_Task objective:_ In the entries below, find the line with "- date published: 2024-01-23T16:08:41+00:00" and the line with "- date published: 2024-01-23T16:01:15+00:00". Return those two lines and all lines between them, exactly.

_Exercise inputs:_
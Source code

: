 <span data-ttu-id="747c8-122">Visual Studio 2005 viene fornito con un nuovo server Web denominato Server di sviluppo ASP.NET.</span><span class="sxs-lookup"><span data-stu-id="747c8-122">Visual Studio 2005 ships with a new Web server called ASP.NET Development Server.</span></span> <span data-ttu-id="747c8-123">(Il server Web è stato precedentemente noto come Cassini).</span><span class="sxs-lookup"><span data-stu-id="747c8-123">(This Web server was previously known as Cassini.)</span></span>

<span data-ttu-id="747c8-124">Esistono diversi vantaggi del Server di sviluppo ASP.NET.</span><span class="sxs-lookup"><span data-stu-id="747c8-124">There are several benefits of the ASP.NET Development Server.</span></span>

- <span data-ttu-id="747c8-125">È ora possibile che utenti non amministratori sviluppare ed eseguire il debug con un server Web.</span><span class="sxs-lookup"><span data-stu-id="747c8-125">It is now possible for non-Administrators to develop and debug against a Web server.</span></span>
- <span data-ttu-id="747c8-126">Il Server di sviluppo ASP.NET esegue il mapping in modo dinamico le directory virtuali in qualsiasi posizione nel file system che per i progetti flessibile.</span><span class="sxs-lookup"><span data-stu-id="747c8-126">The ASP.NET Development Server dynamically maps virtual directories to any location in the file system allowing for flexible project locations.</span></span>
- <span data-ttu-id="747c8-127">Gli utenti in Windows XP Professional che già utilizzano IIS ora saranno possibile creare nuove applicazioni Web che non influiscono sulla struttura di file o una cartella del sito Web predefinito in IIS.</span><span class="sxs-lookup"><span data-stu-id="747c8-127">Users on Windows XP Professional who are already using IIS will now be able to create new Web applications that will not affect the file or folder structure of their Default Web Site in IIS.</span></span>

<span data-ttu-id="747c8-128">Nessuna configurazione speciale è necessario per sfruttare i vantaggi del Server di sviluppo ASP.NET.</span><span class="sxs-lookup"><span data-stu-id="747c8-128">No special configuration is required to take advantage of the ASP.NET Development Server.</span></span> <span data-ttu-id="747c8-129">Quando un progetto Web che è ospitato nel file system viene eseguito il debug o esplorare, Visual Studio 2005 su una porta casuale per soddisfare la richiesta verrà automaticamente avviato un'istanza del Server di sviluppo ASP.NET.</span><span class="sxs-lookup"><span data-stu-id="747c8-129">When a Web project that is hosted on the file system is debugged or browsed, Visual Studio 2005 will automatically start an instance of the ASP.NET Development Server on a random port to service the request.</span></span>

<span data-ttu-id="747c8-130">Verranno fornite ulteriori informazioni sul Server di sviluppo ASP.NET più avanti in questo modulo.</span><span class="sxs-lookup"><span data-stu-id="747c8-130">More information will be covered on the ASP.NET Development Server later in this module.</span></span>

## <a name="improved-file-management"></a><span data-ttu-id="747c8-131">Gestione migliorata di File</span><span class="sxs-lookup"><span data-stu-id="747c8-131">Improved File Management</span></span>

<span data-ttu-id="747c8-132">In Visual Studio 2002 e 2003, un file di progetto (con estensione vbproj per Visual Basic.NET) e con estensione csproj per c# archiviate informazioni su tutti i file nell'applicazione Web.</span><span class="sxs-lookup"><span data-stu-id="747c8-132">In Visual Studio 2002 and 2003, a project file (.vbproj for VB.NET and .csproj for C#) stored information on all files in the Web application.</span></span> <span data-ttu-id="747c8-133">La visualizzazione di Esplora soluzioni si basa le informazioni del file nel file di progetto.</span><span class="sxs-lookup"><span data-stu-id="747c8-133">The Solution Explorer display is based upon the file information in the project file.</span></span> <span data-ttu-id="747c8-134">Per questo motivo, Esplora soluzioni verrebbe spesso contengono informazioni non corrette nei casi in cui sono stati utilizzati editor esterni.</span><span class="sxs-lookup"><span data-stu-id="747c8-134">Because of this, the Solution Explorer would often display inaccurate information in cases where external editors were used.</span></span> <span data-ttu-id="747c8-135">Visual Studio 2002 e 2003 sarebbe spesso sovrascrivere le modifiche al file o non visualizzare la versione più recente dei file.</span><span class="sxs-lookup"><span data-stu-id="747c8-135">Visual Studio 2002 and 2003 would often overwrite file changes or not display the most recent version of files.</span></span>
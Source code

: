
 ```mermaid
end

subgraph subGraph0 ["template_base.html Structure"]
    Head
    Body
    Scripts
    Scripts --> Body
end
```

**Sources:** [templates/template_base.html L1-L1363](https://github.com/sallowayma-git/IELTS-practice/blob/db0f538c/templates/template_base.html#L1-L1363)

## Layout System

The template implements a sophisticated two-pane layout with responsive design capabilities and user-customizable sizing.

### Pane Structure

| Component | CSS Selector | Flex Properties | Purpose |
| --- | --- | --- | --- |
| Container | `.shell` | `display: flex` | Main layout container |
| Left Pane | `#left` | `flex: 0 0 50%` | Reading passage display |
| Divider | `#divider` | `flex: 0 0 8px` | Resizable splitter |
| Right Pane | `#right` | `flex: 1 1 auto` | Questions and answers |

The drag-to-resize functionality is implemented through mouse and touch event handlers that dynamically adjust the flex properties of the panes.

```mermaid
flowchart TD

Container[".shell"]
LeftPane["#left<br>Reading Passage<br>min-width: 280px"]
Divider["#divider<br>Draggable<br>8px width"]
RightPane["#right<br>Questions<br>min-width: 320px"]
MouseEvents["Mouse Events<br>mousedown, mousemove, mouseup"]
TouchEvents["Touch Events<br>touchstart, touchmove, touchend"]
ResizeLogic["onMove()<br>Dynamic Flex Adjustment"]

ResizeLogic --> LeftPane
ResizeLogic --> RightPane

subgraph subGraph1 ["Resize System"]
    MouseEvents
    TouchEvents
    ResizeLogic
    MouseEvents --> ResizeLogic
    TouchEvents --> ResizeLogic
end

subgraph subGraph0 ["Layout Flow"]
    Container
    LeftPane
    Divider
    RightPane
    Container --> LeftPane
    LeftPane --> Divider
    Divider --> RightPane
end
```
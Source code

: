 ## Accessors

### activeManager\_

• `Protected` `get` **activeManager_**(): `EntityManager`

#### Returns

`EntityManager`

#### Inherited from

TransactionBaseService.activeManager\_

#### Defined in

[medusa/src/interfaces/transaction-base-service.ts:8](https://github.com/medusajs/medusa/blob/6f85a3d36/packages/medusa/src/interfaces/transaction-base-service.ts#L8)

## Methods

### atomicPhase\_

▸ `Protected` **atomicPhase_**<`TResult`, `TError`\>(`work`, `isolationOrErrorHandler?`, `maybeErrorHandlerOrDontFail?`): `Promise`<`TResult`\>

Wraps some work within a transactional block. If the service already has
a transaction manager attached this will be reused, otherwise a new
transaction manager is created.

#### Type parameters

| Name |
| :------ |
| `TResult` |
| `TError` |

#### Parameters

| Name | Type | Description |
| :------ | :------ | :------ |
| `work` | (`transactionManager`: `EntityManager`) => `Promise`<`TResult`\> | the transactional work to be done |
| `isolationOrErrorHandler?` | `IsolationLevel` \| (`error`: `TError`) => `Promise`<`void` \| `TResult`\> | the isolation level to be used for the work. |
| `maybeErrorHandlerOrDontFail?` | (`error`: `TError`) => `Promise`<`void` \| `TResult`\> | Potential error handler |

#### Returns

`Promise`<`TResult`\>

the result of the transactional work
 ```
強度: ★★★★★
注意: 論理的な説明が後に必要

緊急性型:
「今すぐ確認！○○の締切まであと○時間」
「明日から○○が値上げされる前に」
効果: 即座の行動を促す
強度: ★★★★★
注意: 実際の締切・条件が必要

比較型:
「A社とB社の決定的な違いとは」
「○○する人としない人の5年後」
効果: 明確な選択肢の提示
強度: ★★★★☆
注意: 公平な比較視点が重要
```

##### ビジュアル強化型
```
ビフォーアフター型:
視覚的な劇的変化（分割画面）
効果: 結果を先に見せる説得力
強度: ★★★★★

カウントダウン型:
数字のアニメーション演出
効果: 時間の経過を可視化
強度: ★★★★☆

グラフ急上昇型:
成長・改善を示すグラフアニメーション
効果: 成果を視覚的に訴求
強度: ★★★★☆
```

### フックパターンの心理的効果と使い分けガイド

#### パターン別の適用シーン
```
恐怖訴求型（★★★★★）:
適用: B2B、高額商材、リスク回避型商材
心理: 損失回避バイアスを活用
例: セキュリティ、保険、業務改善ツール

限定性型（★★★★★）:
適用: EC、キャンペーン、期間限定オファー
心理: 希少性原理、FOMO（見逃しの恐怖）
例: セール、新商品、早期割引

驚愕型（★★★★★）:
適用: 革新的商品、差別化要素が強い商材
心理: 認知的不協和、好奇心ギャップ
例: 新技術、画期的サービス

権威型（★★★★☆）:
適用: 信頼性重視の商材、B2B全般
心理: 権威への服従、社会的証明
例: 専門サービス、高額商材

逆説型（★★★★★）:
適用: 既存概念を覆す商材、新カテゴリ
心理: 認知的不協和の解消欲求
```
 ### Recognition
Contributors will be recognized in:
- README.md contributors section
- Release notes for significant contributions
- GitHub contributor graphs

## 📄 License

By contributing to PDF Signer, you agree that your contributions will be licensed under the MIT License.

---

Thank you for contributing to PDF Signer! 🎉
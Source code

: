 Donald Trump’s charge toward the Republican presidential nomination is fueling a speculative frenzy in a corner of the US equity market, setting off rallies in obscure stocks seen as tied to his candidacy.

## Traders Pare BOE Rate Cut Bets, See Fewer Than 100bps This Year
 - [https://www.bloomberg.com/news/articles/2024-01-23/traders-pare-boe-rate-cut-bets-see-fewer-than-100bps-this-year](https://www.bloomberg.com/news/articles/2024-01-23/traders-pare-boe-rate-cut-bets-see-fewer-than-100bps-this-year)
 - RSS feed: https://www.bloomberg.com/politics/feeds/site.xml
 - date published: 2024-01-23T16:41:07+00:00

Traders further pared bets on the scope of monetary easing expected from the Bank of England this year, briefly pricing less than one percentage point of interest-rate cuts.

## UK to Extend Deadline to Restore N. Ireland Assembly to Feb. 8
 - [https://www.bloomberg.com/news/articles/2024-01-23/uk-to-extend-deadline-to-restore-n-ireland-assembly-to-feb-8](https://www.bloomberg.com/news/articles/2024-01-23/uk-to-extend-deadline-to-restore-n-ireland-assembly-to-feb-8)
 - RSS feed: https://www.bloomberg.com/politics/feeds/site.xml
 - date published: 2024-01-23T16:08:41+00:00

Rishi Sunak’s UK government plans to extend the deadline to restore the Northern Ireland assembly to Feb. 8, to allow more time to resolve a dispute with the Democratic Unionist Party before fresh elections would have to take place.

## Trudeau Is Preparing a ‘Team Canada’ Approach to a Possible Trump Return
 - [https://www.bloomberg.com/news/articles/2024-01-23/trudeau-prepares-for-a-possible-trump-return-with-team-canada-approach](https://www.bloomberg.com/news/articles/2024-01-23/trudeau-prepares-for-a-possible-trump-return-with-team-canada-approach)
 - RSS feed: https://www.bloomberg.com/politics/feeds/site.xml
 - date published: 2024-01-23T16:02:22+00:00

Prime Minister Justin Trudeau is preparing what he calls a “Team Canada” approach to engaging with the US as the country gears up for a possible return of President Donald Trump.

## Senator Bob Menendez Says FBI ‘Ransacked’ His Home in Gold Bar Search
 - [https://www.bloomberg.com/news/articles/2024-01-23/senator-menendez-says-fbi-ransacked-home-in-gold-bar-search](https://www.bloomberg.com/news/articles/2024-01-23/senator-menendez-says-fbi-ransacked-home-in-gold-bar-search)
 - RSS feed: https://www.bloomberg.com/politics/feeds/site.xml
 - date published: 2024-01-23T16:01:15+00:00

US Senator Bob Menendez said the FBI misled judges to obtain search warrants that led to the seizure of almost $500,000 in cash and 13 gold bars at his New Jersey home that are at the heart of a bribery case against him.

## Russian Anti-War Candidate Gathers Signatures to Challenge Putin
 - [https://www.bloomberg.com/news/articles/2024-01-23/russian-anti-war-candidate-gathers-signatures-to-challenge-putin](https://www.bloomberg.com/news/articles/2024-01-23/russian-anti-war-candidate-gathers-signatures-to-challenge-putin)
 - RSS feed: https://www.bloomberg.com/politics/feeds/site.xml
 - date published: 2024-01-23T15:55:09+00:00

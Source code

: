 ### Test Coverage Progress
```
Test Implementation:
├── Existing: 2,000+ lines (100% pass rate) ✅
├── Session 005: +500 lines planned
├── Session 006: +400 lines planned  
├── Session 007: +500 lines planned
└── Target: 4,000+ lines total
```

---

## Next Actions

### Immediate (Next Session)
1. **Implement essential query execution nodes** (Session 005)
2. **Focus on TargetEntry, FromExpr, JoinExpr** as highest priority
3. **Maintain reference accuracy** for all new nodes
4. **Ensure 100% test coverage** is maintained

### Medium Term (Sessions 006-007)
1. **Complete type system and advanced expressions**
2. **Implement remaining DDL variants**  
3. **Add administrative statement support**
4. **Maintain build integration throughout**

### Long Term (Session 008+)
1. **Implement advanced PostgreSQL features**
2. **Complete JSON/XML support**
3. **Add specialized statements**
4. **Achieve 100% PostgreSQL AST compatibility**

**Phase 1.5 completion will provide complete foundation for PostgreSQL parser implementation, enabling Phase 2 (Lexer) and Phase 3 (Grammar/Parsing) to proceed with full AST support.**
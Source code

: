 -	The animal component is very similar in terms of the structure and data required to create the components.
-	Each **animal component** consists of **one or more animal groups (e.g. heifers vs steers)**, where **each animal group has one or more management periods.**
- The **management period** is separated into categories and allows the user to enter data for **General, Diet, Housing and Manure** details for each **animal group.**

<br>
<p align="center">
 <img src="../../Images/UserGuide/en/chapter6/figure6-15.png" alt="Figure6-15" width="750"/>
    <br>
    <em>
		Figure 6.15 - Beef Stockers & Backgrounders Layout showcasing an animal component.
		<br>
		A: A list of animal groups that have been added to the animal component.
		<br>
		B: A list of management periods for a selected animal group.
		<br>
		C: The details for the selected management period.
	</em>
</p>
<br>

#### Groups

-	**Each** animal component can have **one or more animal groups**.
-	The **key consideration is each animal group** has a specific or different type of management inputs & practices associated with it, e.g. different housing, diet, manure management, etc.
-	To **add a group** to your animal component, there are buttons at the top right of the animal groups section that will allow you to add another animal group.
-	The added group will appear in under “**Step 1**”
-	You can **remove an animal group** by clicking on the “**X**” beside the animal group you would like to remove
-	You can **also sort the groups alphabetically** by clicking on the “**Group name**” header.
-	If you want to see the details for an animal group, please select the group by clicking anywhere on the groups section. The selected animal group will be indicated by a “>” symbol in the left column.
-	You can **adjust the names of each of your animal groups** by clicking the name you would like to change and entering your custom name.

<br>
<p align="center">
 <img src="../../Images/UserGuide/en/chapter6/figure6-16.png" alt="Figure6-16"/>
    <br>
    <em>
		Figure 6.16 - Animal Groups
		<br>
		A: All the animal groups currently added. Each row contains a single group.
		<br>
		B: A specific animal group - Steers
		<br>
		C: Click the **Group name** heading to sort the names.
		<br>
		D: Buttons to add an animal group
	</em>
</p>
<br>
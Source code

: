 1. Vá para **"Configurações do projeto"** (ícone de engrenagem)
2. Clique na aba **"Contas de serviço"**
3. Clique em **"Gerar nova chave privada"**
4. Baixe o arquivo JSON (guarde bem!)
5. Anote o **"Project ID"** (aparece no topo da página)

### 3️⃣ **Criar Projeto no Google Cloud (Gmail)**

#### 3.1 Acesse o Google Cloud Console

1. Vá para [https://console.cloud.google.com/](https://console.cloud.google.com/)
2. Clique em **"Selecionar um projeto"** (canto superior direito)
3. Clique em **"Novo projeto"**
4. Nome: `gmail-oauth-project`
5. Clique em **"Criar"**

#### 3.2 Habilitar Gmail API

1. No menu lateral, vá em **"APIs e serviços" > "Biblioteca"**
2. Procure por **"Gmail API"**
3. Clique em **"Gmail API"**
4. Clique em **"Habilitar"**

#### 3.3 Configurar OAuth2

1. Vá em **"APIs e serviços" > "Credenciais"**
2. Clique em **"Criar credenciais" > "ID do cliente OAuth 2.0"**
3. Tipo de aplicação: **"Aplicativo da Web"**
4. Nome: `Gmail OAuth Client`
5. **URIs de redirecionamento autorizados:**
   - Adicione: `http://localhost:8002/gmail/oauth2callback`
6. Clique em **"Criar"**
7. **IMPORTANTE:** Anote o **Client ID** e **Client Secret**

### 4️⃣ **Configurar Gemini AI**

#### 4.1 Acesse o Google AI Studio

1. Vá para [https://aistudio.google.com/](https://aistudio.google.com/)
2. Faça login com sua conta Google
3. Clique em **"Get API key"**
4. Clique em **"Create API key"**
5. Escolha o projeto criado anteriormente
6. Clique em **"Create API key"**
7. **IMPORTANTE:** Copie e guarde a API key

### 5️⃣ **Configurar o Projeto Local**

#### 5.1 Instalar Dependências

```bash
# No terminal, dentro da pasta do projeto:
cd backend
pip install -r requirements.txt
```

_Output of the task:_
 - date published: 2024-01-23T16:08:41+00:00

Rishi Sunak’s UK government plans to extend the deadline to restore the Northern Ireland assembly to Feb. 8, to allow more time to resolve a dispute with the Democratic Unionist Party before fresh elections would have to take place.

## Trudeau Is Preparing a ‘Team Canada’ Approach to a Possible Trump Return
 - [https://www.bloomberg.com/news/articles/2024-01-23/trudeau-prepares-for-a-possible-trump-return-with-team-canada-approach](https://www.bloomberg.com/news/articles/2024-01-23/trudeau-prepares-for-a-possible-trump-return-with-team-canada-approach)
 - RSS feed: https://www.bloomberg.com/politics/feeds/site.xml
 - date published: 2024-01-23T16:02:22+00:00

Prime Minister Justin Trudeau is preparing what he calls a “Team Canada” approach to engaging with the US as the country gears up for a possible return of President Donald Trump.

## Senator Bob Menendez Says FBI ‘Ransacked’ His Home in Gold Bar Search
 - [https://www.bloomberg.com/news/articles/2024-01-23/senator-menendez-says-fbi-ransacked-home-in-gold-bar-search](https://www.bloomberg.com/news/articles/2024-01-23/senator-menendez-says-fbi-ransacked-home-in-gold-bar-search)
 - RSS feed: https://www.bloomberg.com/politics/feeds/site.xml
 - date published: 2024-01-23T16:01:15+00:00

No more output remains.